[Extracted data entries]
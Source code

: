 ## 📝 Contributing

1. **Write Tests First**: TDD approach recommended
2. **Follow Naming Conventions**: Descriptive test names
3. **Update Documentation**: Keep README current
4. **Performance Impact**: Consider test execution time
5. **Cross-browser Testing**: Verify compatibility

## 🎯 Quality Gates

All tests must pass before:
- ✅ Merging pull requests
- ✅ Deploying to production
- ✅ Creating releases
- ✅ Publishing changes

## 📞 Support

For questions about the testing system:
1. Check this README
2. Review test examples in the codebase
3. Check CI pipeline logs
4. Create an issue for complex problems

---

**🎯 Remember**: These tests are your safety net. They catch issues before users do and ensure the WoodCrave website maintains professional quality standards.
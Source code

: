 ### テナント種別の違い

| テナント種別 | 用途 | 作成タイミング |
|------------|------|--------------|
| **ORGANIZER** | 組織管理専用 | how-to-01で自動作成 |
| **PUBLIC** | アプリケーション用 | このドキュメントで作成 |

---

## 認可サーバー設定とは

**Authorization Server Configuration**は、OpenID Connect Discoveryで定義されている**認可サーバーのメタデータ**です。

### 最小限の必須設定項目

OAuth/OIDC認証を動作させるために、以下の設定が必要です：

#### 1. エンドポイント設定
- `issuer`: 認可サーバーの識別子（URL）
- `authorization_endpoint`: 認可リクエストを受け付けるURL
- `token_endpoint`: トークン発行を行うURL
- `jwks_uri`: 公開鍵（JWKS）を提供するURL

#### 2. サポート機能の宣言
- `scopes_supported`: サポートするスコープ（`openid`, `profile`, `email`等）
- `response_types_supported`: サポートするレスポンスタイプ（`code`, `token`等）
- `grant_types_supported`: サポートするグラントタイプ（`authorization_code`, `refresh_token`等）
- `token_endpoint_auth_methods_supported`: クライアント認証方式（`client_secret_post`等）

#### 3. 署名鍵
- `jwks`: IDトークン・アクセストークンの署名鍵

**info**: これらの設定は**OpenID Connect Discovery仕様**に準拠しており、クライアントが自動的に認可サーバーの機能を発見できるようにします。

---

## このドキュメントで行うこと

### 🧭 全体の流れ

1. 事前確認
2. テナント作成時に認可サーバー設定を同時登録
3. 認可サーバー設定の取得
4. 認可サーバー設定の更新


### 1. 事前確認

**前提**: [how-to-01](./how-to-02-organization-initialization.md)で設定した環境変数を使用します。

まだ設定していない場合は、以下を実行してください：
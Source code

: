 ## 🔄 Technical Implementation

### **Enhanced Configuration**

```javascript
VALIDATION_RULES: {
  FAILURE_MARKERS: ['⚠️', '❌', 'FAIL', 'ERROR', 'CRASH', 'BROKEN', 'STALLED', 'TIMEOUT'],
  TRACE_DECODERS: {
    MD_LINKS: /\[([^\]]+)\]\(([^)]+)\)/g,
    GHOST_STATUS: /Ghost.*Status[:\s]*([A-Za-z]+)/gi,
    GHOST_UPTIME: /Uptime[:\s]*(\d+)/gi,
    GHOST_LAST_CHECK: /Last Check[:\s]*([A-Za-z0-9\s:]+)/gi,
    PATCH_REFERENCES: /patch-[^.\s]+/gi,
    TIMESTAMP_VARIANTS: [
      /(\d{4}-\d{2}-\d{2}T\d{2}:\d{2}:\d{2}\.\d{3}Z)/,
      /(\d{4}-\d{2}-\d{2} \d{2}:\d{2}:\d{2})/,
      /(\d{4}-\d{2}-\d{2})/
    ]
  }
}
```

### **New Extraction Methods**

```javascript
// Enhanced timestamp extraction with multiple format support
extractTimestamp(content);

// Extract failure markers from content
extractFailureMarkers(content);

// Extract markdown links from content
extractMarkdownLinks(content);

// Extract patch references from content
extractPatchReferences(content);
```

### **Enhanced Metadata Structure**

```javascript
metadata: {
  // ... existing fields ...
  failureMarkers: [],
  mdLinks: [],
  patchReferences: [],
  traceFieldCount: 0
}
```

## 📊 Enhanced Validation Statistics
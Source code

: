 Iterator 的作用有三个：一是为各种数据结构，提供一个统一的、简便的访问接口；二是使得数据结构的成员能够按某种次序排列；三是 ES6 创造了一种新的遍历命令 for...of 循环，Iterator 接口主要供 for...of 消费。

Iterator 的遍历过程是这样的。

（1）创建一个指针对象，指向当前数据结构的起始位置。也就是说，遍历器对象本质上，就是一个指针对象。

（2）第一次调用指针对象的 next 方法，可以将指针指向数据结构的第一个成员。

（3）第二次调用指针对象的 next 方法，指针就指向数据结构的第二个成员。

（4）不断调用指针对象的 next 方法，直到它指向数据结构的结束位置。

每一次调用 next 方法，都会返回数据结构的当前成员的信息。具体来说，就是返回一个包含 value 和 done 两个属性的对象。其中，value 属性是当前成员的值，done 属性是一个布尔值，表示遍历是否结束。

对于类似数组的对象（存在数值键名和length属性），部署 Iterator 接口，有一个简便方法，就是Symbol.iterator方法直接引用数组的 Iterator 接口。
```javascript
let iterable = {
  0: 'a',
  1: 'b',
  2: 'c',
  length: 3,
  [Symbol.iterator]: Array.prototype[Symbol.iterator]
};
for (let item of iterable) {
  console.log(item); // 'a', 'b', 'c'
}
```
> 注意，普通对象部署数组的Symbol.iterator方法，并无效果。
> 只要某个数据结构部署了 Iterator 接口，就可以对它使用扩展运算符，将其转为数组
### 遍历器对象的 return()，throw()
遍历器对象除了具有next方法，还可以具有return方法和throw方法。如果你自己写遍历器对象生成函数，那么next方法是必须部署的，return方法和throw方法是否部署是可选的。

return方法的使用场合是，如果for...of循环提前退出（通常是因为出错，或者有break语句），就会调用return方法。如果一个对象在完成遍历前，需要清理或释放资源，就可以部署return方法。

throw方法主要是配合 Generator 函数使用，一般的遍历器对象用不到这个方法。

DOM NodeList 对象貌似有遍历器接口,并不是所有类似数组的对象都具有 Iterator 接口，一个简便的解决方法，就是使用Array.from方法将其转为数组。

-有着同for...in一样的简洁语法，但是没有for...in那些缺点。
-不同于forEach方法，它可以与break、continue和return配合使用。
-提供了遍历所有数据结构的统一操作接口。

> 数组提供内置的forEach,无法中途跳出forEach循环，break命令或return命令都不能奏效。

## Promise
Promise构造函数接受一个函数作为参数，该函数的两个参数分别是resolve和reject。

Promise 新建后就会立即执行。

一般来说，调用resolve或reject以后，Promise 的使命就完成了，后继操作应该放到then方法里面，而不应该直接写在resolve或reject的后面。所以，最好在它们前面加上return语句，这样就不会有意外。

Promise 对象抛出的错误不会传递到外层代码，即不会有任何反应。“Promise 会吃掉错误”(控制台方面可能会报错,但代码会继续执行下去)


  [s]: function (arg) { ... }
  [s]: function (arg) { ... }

• Brief: Retype every entry exactly as it stands.

• Solution to this task:
Source code

: ## 📝 Contributing

1. **Write Tests First**: TDD approach recommended
2. **Follow Naming Conventions**: Descriptive test names
3. **Update Documentation**: Keep README current
4. **Performance Impact**: Consider test execution time
5. **Cross-browser Testing**: Verify compatibility

## 🎯 Quality Gates

All tests must pass before:
- ✅ Merging pull requests
- ✅ Deploying to production
- ✅ Creating releases
- ✅ Publishing changes

## 📞 Support

For questions about the testing system:
1. Check this README
2. Review test examples in the codebase
3. Check CI pipeline logs
4. Create an issue for complex problems

---

**🎯 Remember**: These tests are your safety net. They catch issues before users do and ensure the WoodCrave website maintains professional quality standards.
Source code

: ### テナント種別の違い

| テナント種別 | 用途 | 作成タイミング |
|------------|------|--------------|
| **ORGANIZER** | 組織管理専用 | how-to-01で自動作成 |
| **PUBLIC** | アプリケーション用 | このドキュメントで作成 |

---

## 認可サーバー設定とは

**Authorization Server Configuration**は、OpenID Connect Discoveryで定義されている**認可サーバーのメタデータ**です。

### 最小限の必須設定項目

OAuth/OIDC認証を動作させるために、以下の設定が必要です：

#### 1. エンドポイント設定
- `issuer`: 認可サーバーの識別子（URL）
- `authorization_endpoint`: 認可リクエストを受け付けるURL
- `token_endpoint`: トークン発行を行うURL
- `jwks_uri`: 公開鍵（JWKS）を提供するURL

#### 2. サポート機能の宣言
- `scopes_supported`: サポートするスコープ（`openid`, `profile`, `email`等）
- `response_types_supported`: サポートするレスポンスタイプ（`code`, `token`等）
- `grant_types_supported`: サポートするグラントタイプ（`authorization_code`, `refresh_token`等）
- `token_endpoint_auth_methods_supported`: クライアント認証方式（`client_secret_post`等）

#### 3. 署名鍵
- `jwks`: IDトークン・アクセストークンの署名鍵

**info**: これらの設定は**OpenID Connect Discovery仕様**に準拠しており、クライアントが自動的に認可サーバーの機能を発見できるようにします。

---

## このドキュメントで行うこと

### 🧭 全体の流れ

1. 事前確認
2. テナント作成時に認可サーバー設定を同時登録
3. 認可サーバー設定の取得
4. 認可サーバー設定の更新


### 1. 事前確認

**前提**: [how-to-01](./how-to-02-organization-initialization.md)で設定した環境変数を使用します。

まだ設定していない場合は、以下を実行してください：
Source code

: ## 🔄 Technical Implementation

### **Enhanced Configuration**

```javascript
VALIDATION_RULES: {
  FAILURE_MARKERS: ['⚠️', '❌', 'FAIL', 'ERROR', 'CRASH', 'BROKEN', 'STALLED', 'TIMEOUT'],
  TRACE_DECODERS: {
    MD_LINKS: /\[([^\]]+)\]\(([^)]+)\)/g,
    GHOST_STATUS: /Ghost.*Status[:\s]*([A-Za-z]+)/gi,
    GHOST_UPTIME: /Uptime[:\s]*(\d+)/gi,
    GHOST_LAST_CHECK: /Last Check[:\s]*([A-Za-z0-9\s:]+)/gi,
    PATCH_REFERENCES: /patch-[^.\s]+/gi,
    TIMESTAMP_VARIANTS: [
      /(\d{4}-\d{2}-\d{2}T\d{2}:\d{2}:\d{2}\.\d{3}Z)/,
      /(\d{4}-\d{2}-\d{2} \d{2}:\d{2}:\d{2})/,
      /(\d{4}-\d{2}-\d{2})/
    ]
  }
}
```

### **New Extraction Methods**

```javascript
// Enhanced timestamp extraction with multiple format support
extractTimestamp(content);

// Extract failure markers from content
extractFailureMarkers(content);

// Extract markdown links from content
extractMarkdownLinks(content);

// Extract patch references from content
extractPatchReferences(content);
```

### **Enhanced Metadata Structure**

```javascript
metadata: {
  // ... existing fields ...
  failureMarkers: [],
  mdLinks: [],
  patchReferences: [],
  traceFieldCount: 0
}
```

## 📊 Enhanced Validation Statistics
Source code

: Iterator 的作用有三个：一是为各种数据结构，提供一个统一的、简便的访问接口；二是使得数据结构的成员能够按某种次序排列；三是 ES6 创造了一种新的遍历命令 for...of 循环，Iterator 接口主要供 for...of 消费。

Iterator 的遍历过程是这样的。

（1）创建一个指针对象，指向当前数据结构的起始位置。也就是说，遍历器对象本质上，就是一个指针对象。

（2）第一次调用指针对象的 next 方法，可以将指针指向数据结构的第一个成员。

（3）第二次调用指针对象的 next 方法，指针就指向数据结构的第二个成员。

（4）不断调用指针对象的 next 方法，直到它指向数据结构的结束位置。

每一次调用 next 方法，都会返回数据结构的当前成员的信息。具体来说，就是返回一个包含 value 和 done 两个属性的对象。其中，value 属性是当前成员的值，done 属性是一个布尔值，表示遍历是否结束。

对于类似数组的对象（存在数值键名和length属性），部署 Iterator 接口，有一个简便方法，就是Symbol.iterator方法直接引用数组的 Iterator 接口。
```javascript
let iterable = {
  0: 'a',
  1: 'b',
  2: 'c',
  length: 3,
  [Symbol.iterator]: Array.prototype[Symbol.iterator]
};
for (let item of iterable) {
  console.log(item); // 'a', 'b', 'c'
}
```
> 注意，普通对象部署数组的Symbol.iterator方法，并无效果。
> 只要某个数据结构部署了 Iterator 接口，就可以对它使用扩展运算符，将其转为数组
### 遍历器对象的 return()，throw()
遍历器对象除了具有next方法，还可以具有return方法和throw方法。如果你自己写遍历器对象生成函数，那么next方法是必须部署的，return方法和throw方法是否部署是可选的。

return方法的使用场合是，如果for...of循环提前退出（通常是因为出错，或者有break语句），就会调用return方法。如果一个对象在完成遍历前，需要清理或释放资源，就可以部署return方法。

throw方法主要是配合 Generator 函数使用，一般的遍历器对象用不到这个方法。

DOM NodeList 对象貌似有遍历器接口,并不是所有类似数组的对象都具有 Iterator 接口，一个简便的解决方法，就是使用Array.from方法将其转为数组。

-有着同for...in一样的简洁语法，但是没有for...in那些缺点。
-不同于forEach方法，它可以与break、continue和return配合使用。
-提供了遍历所有数据结构的统一操作接口。

> 数组提供内置的forEach,无法中途跳出forEach循环，break命令或return命令都不能奏效。

## Promise
Promise构造函数接受一个函数作为参数，该函数的两个参数分别是resolve和reject。

Promise 新建后就会立即执行。

一般来说，调用resolve或reject以后，Promise 的使命就完成了，后继操作应该放到then方法里面，而不应该直接写在resolve或reject的后面。所以，最好在它们前面加上return语句，这样就不会有意外。

Promise 对象抛出的错误不会传递到外层代码，即不会有任何反应。“Promise 会吃掉错误”(控制台方面可能会报错,但代码会继续执行下去)


  [s]: function (arg) { ... }
  [s]: function (arg) { ... }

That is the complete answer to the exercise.